McCarthy wins some GOP votes, but still falls short of a majority to win House Speaker

House Republican leader Kevin McCarthy is trying again on Friday to muster a majority in the chamber to win the speaker’s race after falling short in 12 rounds of voting, now in its fourth day this week.

Although Republicans have yet to reach a deal, McCarthy predicted before the House reconvened Friday, “You’re going to see some people who voted against me vote for me.” He was right – in the 12th round of voting, over a dozen absentees and an MP who had said “present” in the last few rounds changed their votes in his favor.

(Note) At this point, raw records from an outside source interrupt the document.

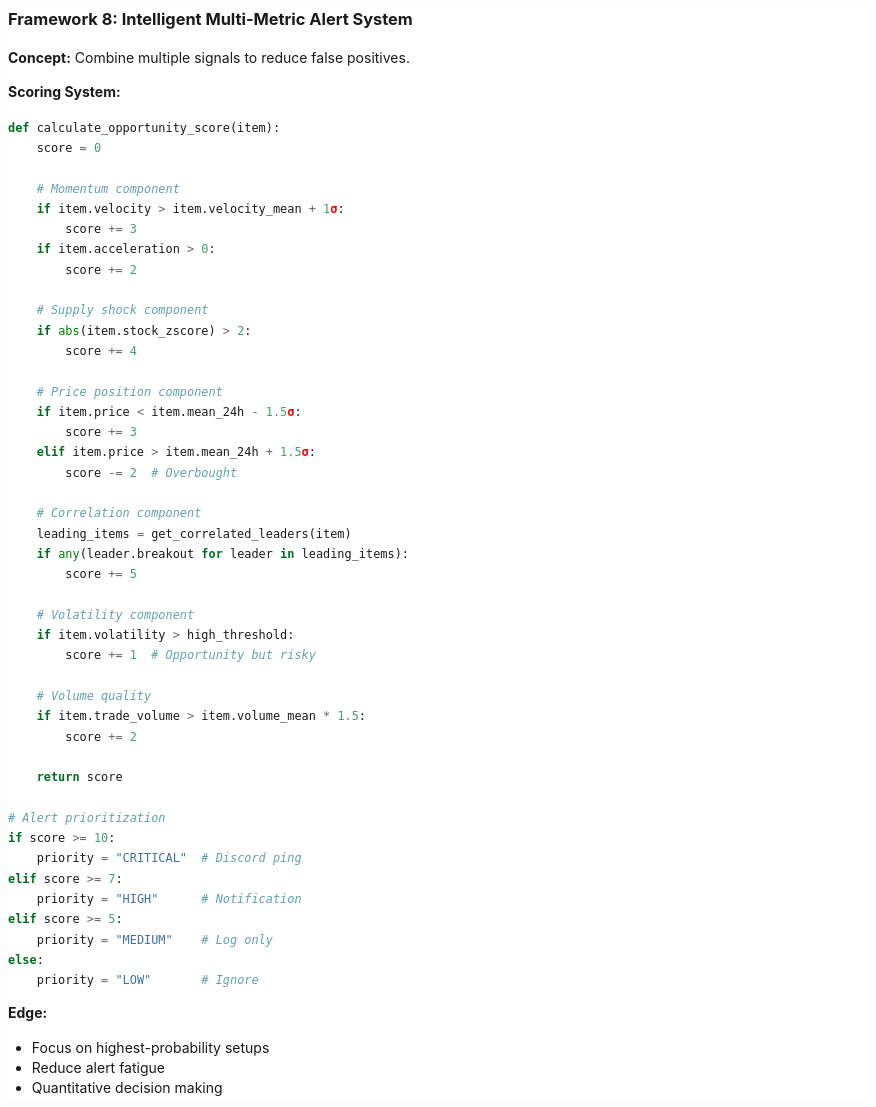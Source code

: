 ### Framework 8: **Intelligent Multi-Metric Alert System**

**Concept:** Combine multiple signals to reduce false positives.

**Scoring System:**
```python
def calculate_opportunity_score(item):
    score = 0
    
    # Momentum component
    if item.velocity > item.velocity_mean + 1σ:
        score += 3
    if item.acceleration > 0:
        score += 2
    
    # Supply shock component
    if abs(item.stock_zscore) > 2:
        score += 4
    
    # Price position component
    if item.price < item.mean_24h - 1.5σ:
        score += 3
    elif item.price > item.mean_24h + 1.5σ:
        score -= 2  # Overbought
    
    # Correlation component
    leading_items = get_correlated_leaders(item)
    if any(leader.breakout for leader in leading_items):
        score += 5
    
    # Volatility component
    if item.volatility > high_threshold:
        score += 1  # Opportunity but risky
    
    # Volume quality
    if item.trade_volume > item.volume_mean * 1.5:
        score += 2
    
    return score

# Alert prioritization
if score >= 10:
    priority = "CRITICAL"  # Discord ping
elif score >= 7:
    priority = "HIGH"      # Notification
elif score >= 5:
    priority = "MEDIUM"    # Log only
else:
    priority = "LOW"       # Ignore
```

**Edge:**
- Focus on highest-probability setups
- Reduce alert fatigue
- Quantitative decision making
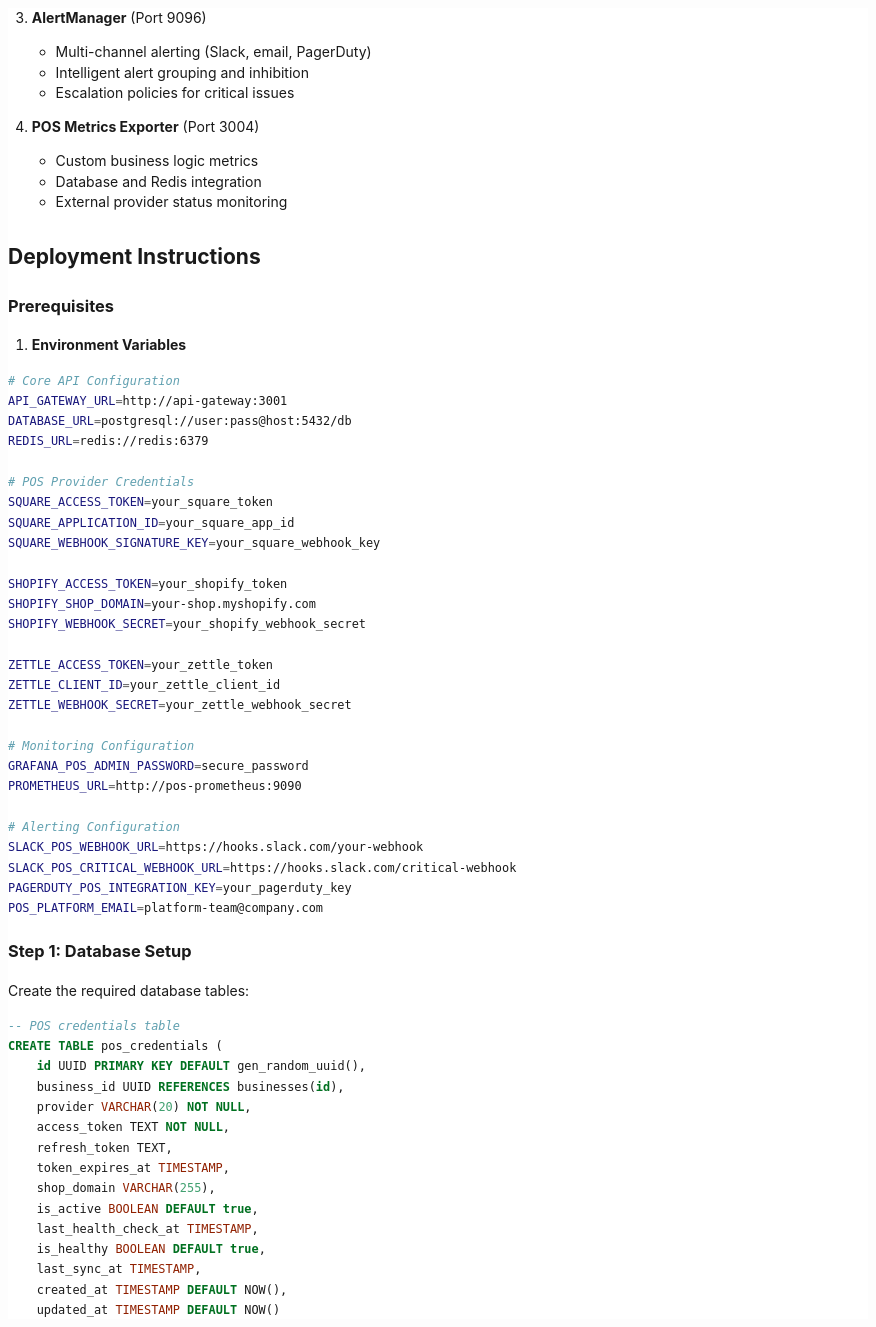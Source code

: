 3. **AlertManager** (Port 9096)
   - Multi-channel alerting (Slack, email, PagerDuty)
   - Intelligent alert grouping and inhibition
   - Escalation policies for critical issues

4. **POS Metrics Exporter** (Port 3004)
   - Custom business logic metrics
   - Database and Redis integration
   - External provider status monitoring

## Deployment Instructions

### Prerequisites

1. **Environment Variables**
```bash
# Core API Configuration
API_GATEWAY_URL=http://api-gateway:3001
DATABASE_URL=postgresql://user:pass@host:5432/db
REDIS_URL=redis://redis:6379

# POS Provider Credentials
SQUARE_ACCESS_TOKEN=your_square_token
SQUARE_APPLICATION_ID=your_square_app_id
SQUARE_WEBHOOK_SIGNATURE_KEY=your_square_webhook_key

SHOPIFY_ACCESS_TOKEN=your_shopify_token
SHOPIFY_SHOP_DOMAIN=your-shop.myshopify.com
SHOPIFY_WEBHOOK_SECRET=your_shopify_webhook_secret

ZETTLE_ACCESS_TOKEN=your_zettle_token
ZETTLE_CLIENT_ID=your_zettle_client_id
ZETTLE_WEBHOOK_SECRET=your_zettle_webhook_secret

# Monitoring Configuration
GRAFANA_POS_ADMIN_PASSWORD=secure_password
PROMETHEUS_URL=http://pos-prometheus:9090

# Alerting Configuration
SLACK_POS_WEBHOOK_URL=https://hooks.slack.com/your-webhook
SLACK_POS_CRITICAL_WEBHOOK_URL=https://hooks.slack.com/critical-webhook
PAGERDUTY_POS_INTEGRATION_KEY=your_pagerduty_key
POS_PLATFORM_EMAIL=platform-team@company.com
```

### Step 1: Database Setup

Create the required database tables:

```sql
-- POS credentials table
CREATE TABLE pos_credentials (
    id UUID PRIMARY KEY DEFAULT gen_random_uuid(),
    business_id UUID REFERENCES businesses(id),
    provider VARCHAR(20) NOT NULL,
    access_token TEXT NOT NULL,
    refresh_token TEXT,
    token_expires_at TIMESTAMP,
    shop_domain VARCHAR(255),
    is_active BOOLEAN DEFAULT true,
    last_health_check_at TIMESTAMP,
    is_healthy BOOLEAN DEFAULT true,
    last_sync_at TIMESTAMP,
    created_at TIMESTAMP DEFAULT NOW(),
    updated_at TIMESTAMP DEFAULT NOW()
```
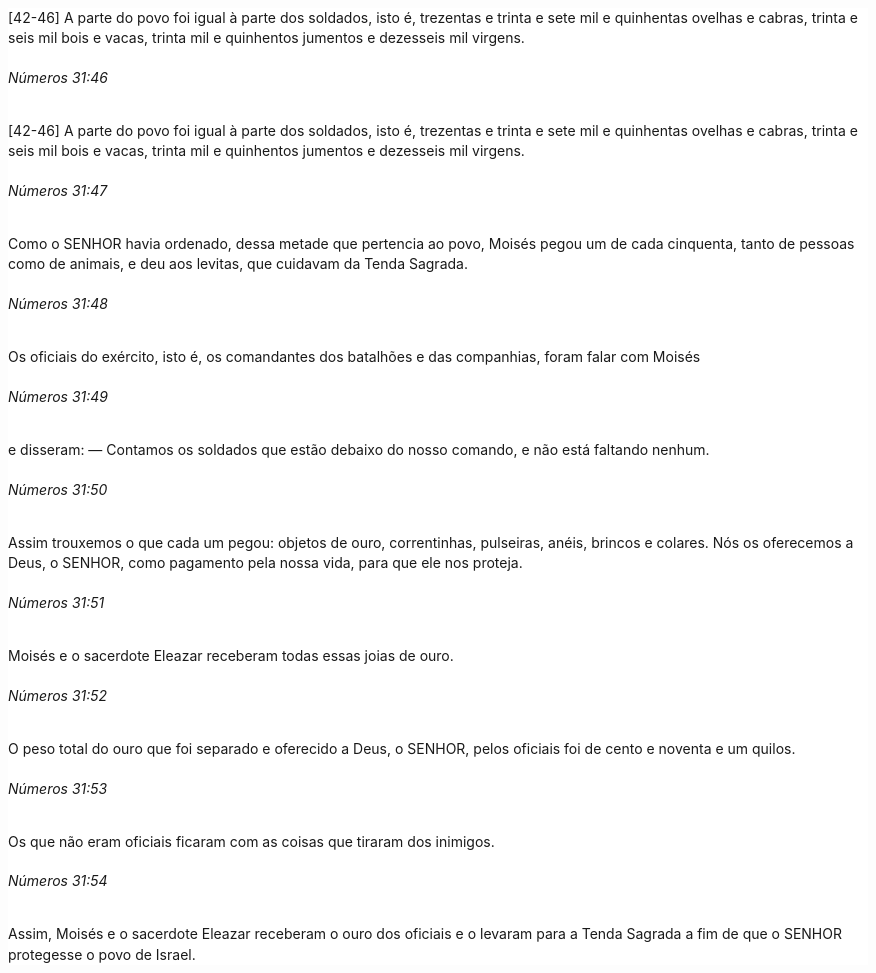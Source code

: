 [42-46] A parte do povo foi igual à parte dos soldados, isto é, trezentas e trinta e sete mil e quinhentas ovelhas e cabras, trinta e seis mil bois e vacas, trinta mil e quinhentos jumentos e dezesseis mil virgens.

###### Números 31:46

[42-46] A parte do povo foi igual à parte dos soldados, isto é, trezentas e trinta e sete mil e quinhentas ovelhas e cabras, trinta e seis mil bois e vacas, trinta mil e quinhentos jumentos e dezesseis mil virgens.

###### Números 31:47

Como o SENHOR havia ordenado, dessa metade que pertencia ao povo, Moisés pegou um de cada cinquenta, tanto de pessoas como de animais, e deu aos levitas, que cuidavam da Tenda Sagrada.

###### Números 31:48

Os oficiais do exército, isto é, os comandantes dos batalhões e das companhias, foram falar com Moisés

###### Números 31:49

e disseram: — Contamos os soldados que estão debaixo do nosso comando, e não está faltando nenhum.

###### Números 31:50

Assim trouxemos o que cada um pegou: objetos de ouro, correntinhas, pulseiras, anéis, brincos e colares. Nós os oferecemos a Deus, o SENHOR, como pagamento pela nossa vida, para que ele nos proteja.

###### Números 31:51

Moisés e o sacerdote Eleazar receberam todas essas joias de ouro.

###### Números 31:52

O peso total do ouro que foi separado e oferecido a Deus, o SENHOR, pelos oficiais foi de cento e noventa e um quilos.

###### Números 31:53

Os que não eram oficiais ficaram com as coisas que tiraram dos inimigos.

###### Números 31:54

Assim, Moisés e o sacerdote Eleazar receberam o ouro dos oficiais e o levaram para a Tenda Sagrada a fim de que o SENHOR protegesse o povo de Israel.

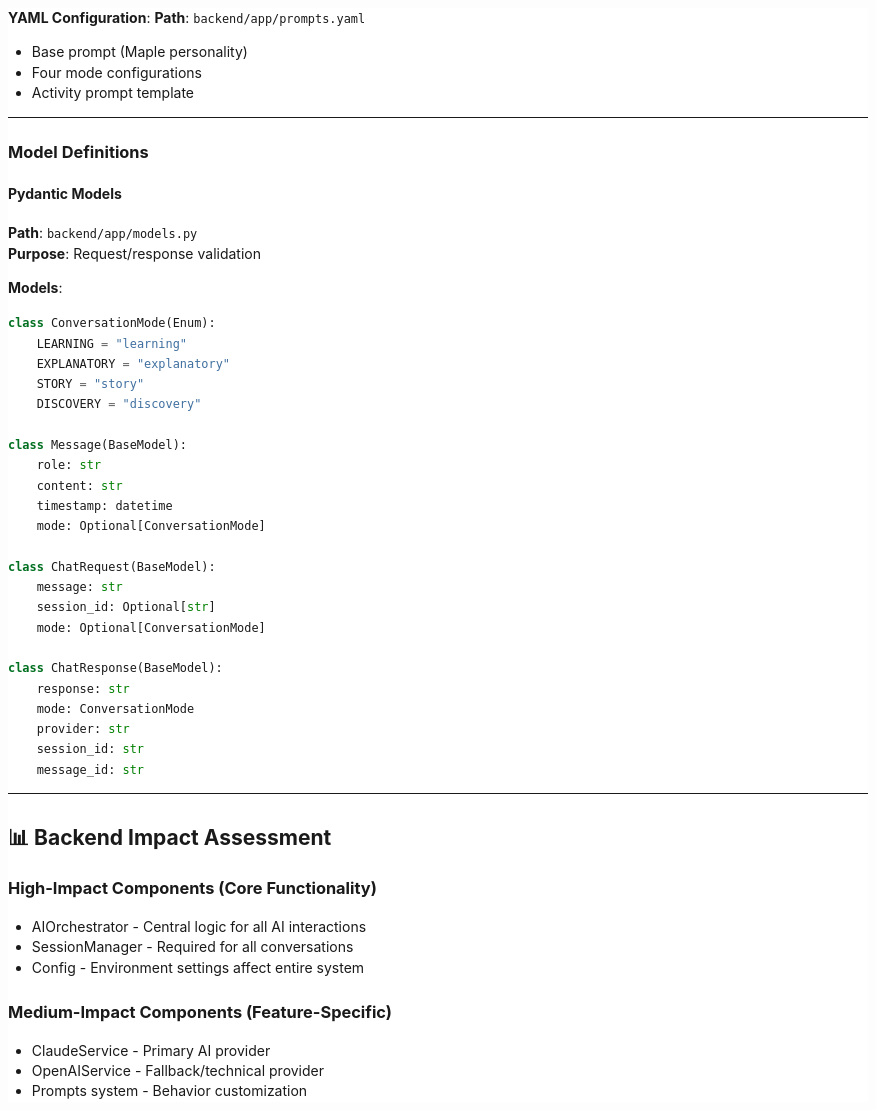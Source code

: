 **YAML Configuration**:
**Path**: `backend/app/prompts.yaml`  
- Base prompt (Maple personality)
- Four mode configurations
- Activity prompt template

---

### Model Definitions

#### Pydantic Models
**Path**: `backend/app/models.py`  
**Purpose**: Request/response validation  

**Models**:
```python
class ConversationMode(Enum):
    LEARNING = "learning"
    EXPLANATORY = "explanatory"
    STORY = "story"
    DISCOVERY = "discovery"

class Message(BaseModel):
    role: str
    content: str
    timestamp: datetime
    mode: Optional[ConversationMode]

class ChatRequest(BaseModel):
    message: str
    session_id: Optional[str]
    mode: Optional[ConversationMode]

class ChatResponse(BaseModel):
    response: str
    mode: ConversationMode
    provider: str
    session_id: str
    message_id: str
```

---

## 📊 Backend Impact Assessment

### High-Impact Components (Core Functionality)
- AIOrchestrator - Central logic for all AI interactions
- SessionManager - Required for all conversations
- Config - Environment settings affect entire system

### Medium-Impact Components (Feature-Specific)
- ClaudeService - Primary AI provider
- OpenAIService - Fallback/technical provider
- Prompts system - Behavior customization
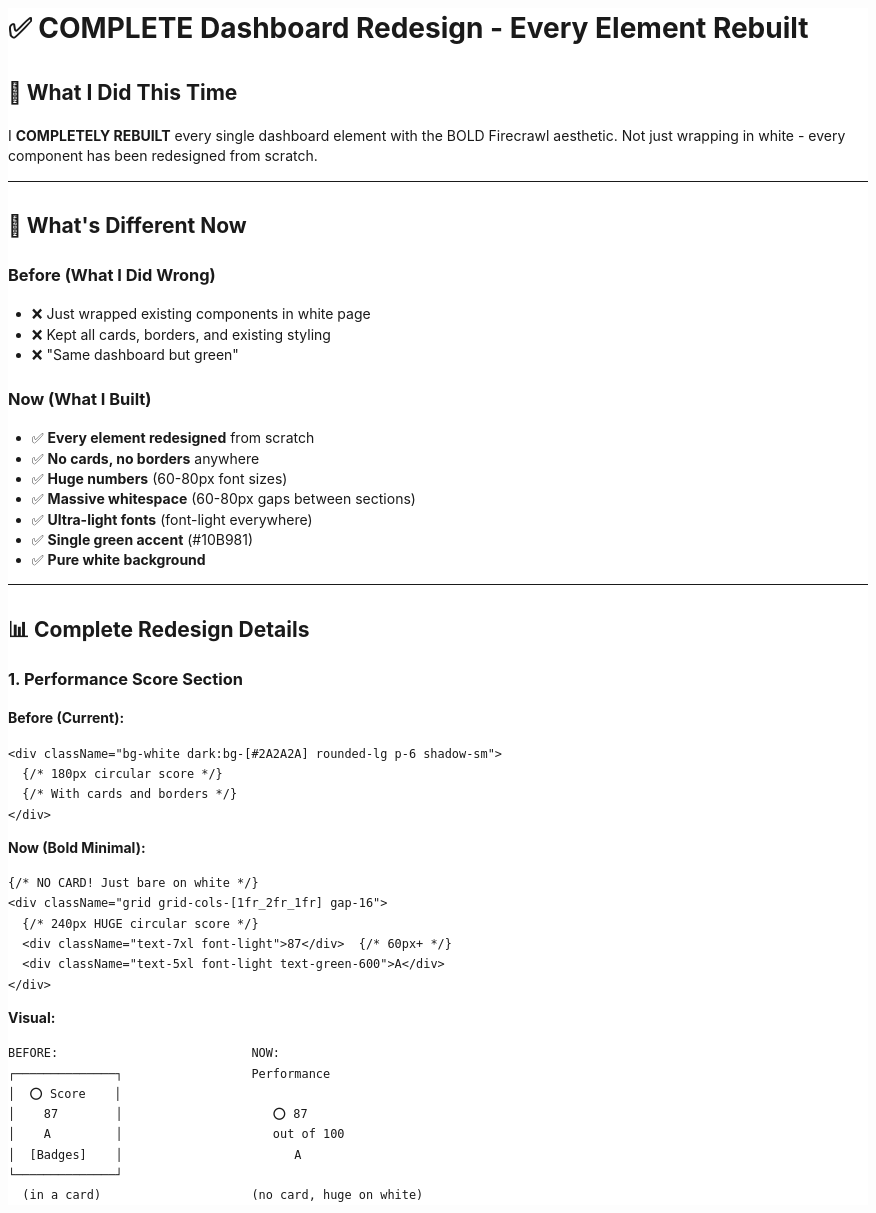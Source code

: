 # ✅ COMPLETE Dashboard Redesign - Every Element Rebuilt

## 🎯 What I Did This Time

I **COMPLETELY REBUILT** every single dashboard element with the BOLD Firecrawl aesthetic. Not just wrapping in white - every component has been redesigned from scratch.

---

## 🚀 What's Different Now

### Before (What I Did Wrong)
- ❌ Just wrapped existing components in white page
- ❌ Kept all cards, borders, and existing styling
- ❌ "Same dashboard but green"

### Now (What I Built)
- ✅ **Every element redesigned** from scratch
- ✅ **No cards, no borders** anywhere
- ✅ **Huge numbers** (60-80px font sizes)
- ✅ **Massive whitespace** (60-80px gaps between sections)
- ✅ **Ultra-light fonts** (font-light everywhere)
- ✅ **Single green accent** (#10B981)
- ✅ **Pure white background**

---

## 📊 Complete Redesign Details

### 1. **Performance Score Section**
**Before (Current):**
```tsx
<div className="bg-white dark:bg-[#2A2A2A] rounded-lg p-6 shadow-sm">
  {/* 180px circular score */}
  {/* With cards and borders */}
</div>
```

**Now (Bold Minimal):**
```tsx
{/* NO CARD! Just bare on white */}
<div className="grid grid-cols-[1fr_2fr_1fr] gap-16">
  {/* 240px HUGE circular score */}
  <div className="text-7xl font-light">87</div>  {/* 60px+ */}
  <div className="text-5xl font-light text-green-600">A</div>
</div>
```

**Visual:**
```
BEFORE:                           NOW:
┌──────────────┐                  Performance
│  ⭕ Score    │
│    87        │                     ⭕ 87
│    A         │                     out of 100
│  [Badges]    │                        A
└──────────────┘
  (in a card)                     (no card, huge on white)
```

It marked the first time he had more votes than Democrat Hakeem Jeffries, but McCarthy still fell short of a majority.

A presidential election has not gone beyond nine rounds since before the Civil War.

As McCarthy left the chamber Thursday night, he was still optimistic about his prospects for becoming speaker, though he declined to predict when he thought the vote might take place.

On Friday morning, just before a 10:15 a.m. GOP conference call to present the deal framework with some of his GOP opponents who oppose him, McCarthy told CBS News, “We’re going to shock you.” But after that conference call, two people on the call told CBS News that no agreement was reached.

On Wednesday, McCarthy made two key concessions to the 21 conservative opponents. The first would lower the threshold for a motion to impeach the speaker to just one House member, meaning any individual member could call for a vote to remove the speaker. The second would give Republicans the power to pick two of the nine members of the House Rules Committee, which has significant power over which legislation goes to the floor.

Despite those compromises, none of the abstentions supported McCarthy in any of Thursday’s four rounds of voting.

After the House adjourned for the day, McCarthy chose to take a philosophical view of the string of failed votes.

“We better get through this process right now so we can get the things we want to get done for the American public,” he said, adding, “It’s not how you start, it’s how you finish. And if we finish well, we will be very successful.”

The ongoing impasse leaves the House effectively at an impasse, as lawmakers must first select a speaker before moving on to other work in the new Congress.

Democrats remained united behind New York Rep. Hakeem Jeffries, the first black leader of both houses of Congress. Jeffries and his aides said Democrats “are united and determined to stay in Washington as long as it takes to organize Congress.”

Ellis Kim contributed to this report.